■ EXERCISE OBJECTIVE: Should the word "figure" occur in a line of the records, copy that line.

[Dataset records]
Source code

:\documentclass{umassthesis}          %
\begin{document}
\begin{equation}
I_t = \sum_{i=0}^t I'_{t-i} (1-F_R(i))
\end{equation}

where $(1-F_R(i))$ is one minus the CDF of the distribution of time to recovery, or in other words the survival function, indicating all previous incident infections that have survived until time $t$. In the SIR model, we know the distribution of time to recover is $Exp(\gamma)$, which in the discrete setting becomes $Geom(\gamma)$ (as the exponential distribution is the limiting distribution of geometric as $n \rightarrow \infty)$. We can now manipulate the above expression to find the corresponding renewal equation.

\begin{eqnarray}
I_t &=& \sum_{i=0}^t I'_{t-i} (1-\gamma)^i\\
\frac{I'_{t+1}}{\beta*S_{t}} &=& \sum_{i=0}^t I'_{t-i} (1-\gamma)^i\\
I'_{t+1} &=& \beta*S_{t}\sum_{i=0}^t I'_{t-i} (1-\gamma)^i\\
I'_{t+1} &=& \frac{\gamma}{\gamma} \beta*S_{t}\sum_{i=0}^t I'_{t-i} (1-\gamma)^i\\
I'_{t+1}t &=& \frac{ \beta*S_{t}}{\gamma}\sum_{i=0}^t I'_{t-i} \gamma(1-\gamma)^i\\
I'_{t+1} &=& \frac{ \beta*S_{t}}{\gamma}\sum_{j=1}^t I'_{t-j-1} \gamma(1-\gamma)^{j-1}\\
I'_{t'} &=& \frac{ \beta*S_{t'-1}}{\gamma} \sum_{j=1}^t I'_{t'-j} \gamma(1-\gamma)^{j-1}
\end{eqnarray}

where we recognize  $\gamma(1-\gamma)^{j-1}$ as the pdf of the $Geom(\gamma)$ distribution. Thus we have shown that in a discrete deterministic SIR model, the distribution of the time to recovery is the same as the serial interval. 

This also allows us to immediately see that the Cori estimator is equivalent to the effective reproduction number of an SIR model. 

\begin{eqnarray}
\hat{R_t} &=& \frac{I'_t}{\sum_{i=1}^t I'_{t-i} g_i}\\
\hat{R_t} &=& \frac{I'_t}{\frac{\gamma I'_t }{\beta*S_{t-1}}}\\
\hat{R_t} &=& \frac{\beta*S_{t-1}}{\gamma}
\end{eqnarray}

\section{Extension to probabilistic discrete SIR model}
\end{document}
==
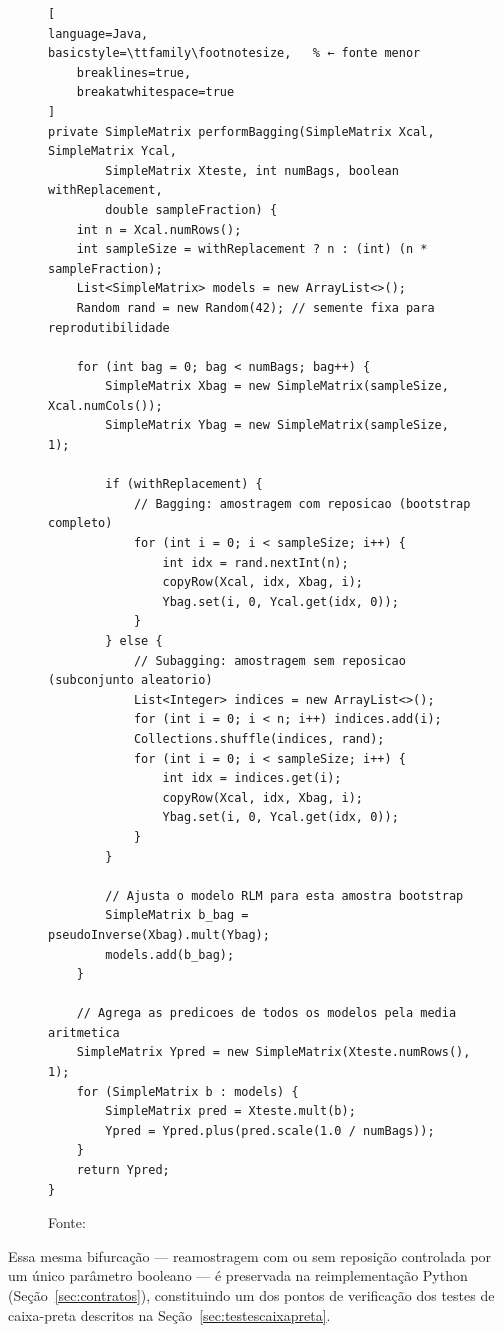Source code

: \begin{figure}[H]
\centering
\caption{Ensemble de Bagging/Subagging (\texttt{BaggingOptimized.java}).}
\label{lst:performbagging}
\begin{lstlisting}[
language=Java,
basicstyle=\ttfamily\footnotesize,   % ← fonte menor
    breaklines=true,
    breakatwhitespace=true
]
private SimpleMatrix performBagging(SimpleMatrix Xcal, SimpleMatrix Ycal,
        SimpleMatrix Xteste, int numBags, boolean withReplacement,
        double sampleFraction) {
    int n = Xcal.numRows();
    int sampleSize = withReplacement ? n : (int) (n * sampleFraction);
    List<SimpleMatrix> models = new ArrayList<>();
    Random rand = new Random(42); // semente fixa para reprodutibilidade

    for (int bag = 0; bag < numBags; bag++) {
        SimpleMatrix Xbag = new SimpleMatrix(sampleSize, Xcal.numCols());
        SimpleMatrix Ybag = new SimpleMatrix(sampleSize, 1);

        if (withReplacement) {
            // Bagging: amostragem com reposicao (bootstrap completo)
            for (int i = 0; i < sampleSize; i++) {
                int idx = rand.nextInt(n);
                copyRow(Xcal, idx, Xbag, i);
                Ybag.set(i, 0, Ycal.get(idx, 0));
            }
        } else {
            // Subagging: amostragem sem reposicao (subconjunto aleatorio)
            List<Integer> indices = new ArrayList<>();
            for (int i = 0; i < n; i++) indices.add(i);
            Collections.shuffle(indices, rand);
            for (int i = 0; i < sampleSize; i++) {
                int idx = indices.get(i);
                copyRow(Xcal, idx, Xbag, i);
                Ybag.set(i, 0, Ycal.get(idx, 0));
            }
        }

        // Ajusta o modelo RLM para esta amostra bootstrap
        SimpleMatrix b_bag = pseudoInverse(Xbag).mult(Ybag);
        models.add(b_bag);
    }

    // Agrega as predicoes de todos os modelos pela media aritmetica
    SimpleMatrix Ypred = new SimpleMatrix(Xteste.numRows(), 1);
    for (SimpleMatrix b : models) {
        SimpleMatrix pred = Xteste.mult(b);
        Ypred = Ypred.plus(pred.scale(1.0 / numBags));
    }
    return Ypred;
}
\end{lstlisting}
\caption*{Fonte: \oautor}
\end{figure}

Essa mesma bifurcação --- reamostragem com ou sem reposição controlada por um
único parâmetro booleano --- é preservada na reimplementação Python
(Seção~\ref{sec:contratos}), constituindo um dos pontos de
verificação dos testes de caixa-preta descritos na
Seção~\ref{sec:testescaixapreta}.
...
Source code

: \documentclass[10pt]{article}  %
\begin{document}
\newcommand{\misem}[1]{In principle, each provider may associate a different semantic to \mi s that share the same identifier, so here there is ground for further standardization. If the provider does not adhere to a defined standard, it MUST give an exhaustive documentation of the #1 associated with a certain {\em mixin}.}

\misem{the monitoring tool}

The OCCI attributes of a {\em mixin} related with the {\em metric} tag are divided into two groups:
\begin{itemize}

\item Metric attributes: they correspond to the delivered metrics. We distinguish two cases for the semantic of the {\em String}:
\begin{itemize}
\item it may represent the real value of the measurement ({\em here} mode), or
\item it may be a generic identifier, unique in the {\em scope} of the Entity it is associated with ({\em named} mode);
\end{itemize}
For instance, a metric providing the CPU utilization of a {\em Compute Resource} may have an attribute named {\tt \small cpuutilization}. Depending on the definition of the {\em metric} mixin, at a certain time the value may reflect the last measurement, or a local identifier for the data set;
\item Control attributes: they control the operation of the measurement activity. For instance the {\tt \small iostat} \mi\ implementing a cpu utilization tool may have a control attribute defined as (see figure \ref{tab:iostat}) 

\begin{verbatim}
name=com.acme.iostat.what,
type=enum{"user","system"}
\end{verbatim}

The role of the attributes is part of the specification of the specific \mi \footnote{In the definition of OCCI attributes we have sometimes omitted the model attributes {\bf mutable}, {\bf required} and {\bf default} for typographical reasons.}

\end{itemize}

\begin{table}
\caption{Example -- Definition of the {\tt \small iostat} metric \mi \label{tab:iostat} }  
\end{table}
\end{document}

■ RESPONSE:
: \begin{figure}[H]
\end{figure}
\item Control attributes: they control the operation of the measurement activity. For instance the {\tt \small iostat} \mi\ implementing a cpu utilization tool may have a control attribute defined as (see figure \ref{tab:iostat}) 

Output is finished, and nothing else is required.